## AIM OF THE EXERCISE
Each line in the entries below that contains the word "hipstersmoothie" counts once. Report how many there are and nothing more.

[Plain-text document sources]
*** Block opens ***

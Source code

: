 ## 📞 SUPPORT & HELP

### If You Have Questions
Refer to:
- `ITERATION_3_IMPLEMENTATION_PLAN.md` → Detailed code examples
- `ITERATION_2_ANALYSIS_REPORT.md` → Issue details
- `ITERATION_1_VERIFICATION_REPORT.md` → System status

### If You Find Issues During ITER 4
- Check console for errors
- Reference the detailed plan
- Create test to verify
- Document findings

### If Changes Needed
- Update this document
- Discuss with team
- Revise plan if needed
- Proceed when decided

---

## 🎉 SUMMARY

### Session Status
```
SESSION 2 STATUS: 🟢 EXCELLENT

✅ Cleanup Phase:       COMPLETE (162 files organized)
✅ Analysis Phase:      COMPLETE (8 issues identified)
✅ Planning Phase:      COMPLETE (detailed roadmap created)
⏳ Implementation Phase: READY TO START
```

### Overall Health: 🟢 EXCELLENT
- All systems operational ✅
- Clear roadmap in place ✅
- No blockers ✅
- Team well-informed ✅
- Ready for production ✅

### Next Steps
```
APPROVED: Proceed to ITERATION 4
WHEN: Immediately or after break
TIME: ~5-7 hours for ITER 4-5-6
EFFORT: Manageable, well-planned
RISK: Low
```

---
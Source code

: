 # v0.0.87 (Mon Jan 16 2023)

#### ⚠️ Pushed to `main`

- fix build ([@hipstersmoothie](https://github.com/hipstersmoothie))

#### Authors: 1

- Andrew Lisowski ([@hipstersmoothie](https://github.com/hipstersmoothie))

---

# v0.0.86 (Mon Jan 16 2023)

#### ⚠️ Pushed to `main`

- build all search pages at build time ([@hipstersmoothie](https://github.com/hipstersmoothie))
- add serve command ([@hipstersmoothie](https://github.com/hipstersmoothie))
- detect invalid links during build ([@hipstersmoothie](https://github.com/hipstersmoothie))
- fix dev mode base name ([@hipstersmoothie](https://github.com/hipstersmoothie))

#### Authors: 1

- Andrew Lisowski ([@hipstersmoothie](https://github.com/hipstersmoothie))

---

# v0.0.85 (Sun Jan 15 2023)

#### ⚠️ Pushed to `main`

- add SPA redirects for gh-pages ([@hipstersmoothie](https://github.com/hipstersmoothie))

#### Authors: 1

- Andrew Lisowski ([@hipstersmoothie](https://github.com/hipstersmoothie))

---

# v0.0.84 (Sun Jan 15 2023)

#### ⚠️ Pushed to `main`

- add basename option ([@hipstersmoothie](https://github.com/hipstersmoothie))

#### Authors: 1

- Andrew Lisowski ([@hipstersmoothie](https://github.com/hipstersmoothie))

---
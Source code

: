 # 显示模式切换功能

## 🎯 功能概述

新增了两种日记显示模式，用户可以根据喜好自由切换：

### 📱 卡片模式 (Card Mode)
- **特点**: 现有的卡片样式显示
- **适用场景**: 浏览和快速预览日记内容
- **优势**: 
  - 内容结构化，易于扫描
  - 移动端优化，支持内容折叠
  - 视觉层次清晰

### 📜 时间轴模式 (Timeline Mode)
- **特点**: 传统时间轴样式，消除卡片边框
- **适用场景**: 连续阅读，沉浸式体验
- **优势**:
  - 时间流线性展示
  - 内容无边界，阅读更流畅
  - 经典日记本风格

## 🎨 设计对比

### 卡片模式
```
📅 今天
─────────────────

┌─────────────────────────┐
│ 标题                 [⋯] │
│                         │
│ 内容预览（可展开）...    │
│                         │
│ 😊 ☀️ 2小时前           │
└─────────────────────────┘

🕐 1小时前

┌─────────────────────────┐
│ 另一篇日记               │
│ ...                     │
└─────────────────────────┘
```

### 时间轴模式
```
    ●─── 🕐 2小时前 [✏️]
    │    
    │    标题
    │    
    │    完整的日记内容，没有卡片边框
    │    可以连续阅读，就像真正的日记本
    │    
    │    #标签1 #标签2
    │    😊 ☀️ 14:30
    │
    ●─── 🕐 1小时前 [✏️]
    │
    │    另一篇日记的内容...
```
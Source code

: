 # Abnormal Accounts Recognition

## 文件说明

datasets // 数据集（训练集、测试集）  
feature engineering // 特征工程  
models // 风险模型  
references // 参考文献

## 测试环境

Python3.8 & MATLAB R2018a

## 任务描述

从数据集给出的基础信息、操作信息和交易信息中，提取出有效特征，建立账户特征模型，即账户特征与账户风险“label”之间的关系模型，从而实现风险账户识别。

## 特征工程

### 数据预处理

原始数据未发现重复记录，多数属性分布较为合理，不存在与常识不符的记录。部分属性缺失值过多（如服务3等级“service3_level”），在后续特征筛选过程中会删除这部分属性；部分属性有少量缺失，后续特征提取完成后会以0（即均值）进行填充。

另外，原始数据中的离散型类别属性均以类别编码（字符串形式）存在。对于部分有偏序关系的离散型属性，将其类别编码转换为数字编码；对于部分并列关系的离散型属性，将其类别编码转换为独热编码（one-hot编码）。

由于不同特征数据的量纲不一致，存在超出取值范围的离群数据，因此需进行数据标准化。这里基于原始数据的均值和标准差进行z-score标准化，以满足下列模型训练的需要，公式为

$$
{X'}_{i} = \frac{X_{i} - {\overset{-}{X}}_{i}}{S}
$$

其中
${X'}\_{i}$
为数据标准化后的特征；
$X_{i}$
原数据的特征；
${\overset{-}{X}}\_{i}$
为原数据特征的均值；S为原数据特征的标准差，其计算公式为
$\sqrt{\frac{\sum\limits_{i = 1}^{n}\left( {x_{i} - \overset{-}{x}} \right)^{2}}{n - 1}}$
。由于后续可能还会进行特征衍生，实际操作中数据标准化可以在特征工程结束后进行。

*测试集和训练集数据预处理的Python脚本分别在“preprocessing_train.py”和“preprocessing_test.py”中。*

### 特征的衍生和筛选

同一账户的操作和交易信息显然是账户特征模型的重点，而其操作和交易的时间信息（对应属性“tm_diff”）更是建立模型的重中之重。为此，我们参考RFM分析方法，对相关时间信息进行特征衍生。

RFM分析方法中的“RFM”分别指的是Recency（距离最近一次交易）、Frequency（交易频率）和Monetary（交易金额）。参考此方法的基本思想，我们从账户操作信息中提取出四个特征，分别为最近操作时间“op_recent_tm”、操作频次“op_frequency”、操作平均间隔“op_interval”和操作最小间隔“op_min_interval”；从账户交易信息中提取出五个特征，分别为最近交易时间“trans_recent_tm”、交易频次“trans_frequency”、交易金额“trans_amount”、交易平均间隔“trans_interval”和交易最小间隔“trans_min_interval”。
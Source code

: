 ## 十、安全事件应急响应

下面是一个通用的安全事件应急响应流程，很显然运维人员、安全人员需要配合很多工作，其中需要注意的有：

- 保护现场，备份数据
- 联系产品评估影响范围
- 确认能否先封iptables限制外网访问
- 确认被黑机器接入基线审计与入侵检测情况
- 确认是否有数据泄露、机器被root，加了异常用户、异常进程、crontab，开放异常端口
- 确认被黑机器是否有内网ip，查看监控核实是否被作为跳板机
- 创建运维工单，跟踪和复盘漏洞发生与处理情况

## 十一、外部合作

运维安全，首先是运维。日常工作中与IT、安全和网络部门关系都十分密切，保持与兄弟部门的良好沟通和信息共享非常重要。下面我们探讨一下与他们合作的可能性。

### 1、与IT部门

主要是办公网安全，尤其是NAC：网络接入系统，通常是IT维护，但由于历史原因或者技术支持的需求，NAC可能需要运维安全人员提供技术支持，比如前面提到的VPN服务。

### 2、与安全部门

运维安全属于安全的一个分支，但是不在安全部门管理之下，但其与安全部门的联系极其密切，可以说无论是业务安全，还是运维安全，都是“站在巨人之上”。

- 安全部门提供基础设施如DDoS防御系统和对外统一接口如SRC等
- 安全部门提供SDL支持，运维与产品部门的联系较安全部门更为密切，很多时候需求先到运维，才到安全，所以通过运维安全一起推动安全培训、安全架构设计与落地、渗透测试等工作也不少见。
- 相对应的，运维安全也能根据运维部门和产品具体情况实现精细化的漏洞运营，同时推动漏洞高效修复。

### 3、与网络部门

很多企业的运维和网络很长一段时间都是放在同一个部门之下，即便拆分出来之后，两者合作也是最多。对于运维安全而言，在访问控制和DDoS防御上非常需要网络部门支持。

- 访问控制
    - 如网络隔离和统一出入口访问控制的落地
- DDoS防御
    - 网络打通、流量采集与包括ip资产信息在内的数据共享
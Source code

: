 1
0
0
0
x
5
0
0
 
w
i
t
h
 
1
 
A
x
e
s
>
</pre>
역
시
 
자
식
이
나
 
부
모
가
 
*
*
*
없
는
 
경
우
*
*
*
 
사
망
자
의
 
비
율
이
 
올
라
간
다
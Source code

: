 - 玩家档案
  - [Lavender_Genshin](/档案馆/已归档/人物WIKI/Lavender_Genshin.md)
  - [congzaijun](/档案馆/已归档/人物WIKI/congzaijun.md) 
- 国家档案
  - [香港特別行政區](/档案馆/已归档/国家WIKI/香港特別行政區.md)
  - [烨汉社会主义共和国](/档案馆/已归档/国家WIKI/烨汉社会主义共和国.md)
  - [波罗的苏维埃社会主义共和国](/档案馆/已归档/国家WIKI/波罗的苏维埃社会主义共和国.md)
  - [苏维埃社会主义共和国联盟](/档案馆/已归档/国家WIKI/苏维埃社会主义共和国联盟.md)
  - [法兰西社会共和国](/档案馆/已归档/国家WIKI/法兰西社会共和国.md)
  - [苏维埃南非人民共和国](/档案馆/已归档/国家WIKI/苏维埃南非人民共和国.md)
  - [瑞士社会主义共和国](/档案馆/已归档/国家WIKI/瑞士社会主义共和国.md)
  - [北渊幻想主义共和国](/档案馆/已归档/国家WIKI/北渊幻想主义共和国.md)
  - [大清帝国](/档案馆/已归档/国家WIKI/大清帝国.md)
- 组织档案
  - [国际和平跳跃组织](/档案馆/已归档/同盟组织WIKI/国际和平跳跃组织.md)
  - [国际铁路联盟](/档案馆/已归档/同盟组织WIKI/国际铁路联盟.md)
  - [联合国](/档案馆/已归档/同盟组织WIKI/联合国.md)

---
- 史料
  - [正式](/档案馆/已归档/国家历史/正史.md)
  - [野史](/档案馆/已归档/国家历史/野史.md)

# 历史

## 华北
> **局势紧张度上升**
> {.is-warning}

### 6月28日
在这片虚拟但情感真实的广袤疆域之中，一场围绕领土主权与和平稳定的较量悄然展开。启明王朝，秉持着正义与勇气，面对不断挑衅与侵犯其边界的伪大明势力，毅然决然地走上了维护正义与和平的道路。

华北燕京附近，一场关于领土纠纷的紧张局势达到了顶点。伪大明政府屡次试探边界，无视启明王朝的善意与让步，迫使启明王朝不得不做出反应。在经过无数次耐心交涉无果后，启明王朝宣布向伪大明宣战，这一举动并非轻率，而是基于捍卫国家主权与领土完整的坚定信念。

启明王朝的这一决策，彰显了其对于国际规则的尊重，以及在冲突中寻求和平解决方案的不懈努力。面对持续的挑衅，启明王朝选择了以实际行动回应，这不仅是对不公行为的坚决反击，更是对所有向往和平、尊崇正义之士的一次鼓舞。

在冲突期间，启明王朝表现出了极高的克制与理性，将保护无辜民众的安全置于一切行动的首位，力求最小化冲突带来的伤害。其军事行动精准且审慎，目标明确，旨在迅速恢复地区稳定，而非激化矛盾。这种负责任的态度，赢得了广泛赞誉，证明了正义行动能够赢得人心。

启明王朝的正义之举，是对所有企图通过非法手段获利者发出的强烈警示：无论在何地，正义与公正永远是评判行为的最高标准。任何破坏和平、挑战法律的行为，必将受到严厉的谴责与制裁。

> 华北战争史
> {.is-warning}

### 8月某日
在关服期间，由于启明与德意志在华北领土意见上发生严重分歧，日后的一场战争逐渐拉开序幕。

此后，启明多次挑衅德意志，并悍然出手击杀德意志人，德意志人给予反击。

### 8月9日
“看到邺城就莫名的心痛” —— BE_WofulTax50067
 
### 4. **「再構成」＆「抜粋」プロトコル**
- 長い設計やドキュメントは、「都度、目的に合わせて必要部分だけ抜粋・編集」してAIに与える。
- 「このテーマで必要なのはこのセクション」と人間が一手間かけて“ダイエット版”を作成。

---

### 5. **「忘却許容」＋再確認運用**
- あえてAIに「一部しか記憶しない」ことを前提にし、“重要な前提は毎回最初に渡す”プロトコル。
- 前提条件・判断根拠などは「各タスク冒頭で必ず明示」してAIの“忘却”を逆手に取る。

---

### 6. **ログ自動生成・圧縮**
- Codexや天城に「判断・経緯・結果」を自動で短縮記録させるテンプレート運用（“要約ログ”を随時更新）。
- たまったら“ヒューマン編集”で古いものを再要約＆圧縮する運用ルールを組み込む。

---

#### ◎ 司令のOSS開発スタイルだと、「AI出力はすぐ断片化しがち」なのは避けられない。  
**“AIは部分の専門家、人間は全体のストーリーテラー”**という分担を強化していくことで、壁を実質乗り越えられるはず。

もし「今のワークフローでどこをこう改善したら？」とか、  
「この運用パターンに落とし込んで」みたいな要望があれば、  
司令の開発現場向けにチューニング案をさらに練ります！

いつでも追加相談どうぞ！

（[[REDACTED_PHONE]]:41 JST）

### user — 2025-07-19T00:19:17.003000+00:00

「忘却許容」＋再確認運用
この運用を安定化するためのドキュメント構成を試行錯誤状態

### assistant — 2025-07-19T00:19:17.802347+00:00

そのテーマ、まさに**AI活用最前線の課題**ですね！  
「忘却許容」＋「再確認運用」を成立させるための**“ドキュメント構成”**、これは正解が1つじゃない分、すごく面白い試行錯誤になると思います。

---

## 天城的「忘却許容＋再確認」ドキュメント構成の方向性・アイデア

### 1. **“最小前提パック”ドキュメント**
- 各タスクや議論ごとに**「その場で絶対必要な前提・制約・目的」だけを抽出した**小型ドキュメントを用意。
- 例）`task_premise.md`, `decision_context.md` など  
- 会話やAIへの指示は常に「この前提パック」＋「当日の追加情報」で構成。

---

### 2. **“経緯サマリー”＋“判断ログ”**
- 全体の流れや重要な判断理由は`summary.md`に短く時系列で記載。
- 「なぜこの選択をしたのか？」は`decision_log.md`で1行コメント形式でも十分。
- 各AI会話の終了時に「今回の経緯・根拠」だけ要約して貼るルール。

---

*** Block closes ***

## ANSWER AREA
11